### Try it
Please copy out the lines in the entries that contain "Main".

::: Data for this task :::

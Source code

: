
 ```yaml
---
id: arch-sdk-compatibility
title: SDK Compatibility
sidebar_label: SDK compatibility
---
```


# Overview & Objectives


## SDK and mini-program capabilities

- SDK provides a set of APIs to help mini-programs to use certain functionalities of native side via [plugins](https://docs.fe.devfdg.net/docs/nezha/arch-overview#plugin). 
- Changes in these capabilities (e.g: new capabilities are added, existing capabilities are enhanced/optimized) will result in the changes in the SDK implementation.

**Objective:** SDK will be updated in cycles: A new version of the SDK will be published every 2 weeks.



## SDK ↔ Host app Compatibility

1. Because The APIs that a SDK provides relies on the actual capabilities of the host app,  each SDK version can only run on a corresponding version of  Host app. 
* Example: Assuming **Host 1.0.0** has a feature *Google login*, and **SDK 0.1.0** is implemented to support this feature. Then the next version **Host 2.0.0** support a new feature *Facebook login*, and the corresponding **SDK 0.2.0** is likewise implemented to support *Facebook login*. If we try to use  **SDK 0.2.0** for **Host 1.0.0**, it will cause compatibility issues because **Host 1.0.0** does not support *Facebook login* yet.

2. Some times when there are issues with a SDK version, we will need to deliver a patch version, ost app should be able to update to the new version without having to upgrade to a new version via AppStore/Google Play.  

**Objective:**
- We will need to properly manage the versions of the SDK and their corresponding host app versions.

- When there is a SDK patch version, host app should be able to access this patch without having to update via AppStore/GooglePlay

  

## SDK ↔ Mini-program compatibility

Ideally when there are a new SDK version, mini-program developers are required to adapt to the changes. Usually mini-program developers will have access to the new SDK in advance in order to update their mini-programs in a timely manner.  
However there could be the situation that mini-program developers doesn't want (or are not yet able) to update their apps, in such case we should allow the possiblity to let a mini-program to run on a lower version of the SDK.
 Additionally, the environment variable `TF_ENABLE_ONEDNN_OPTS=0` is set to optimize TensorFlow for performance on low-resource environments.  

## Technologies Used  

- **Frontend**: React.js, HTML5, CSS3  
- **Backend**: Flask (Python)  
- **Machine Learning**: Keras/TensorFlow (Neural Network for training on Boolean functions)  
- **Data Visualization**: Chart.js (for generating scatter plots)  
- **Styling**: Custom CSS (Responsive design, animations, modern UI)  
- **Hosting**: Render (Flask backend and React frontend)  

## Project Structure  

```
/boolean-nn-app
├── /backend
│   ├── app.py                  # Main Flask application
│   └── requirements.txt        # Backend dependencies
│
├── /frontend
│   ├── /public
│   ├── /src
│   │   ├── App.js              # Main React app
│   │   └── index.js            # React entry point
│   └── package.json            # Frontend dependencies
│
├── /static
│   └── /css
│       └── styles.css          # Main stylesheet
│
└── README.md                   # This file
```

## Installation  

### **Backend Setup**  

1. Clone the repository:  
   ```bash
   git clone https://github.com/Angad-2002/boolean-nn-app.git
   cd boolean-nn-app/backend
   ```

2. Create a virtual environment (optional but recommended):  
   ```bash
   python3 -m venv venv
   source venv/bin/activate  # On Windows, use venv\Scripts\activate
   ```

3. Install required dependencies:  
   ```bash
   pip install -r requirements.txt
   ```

:::

### Response for this exercise
│   ├── app.py                  # Main Flask application
│   │   ├── App.js              # Main React app
│       └── styles.css          # Main stylesheet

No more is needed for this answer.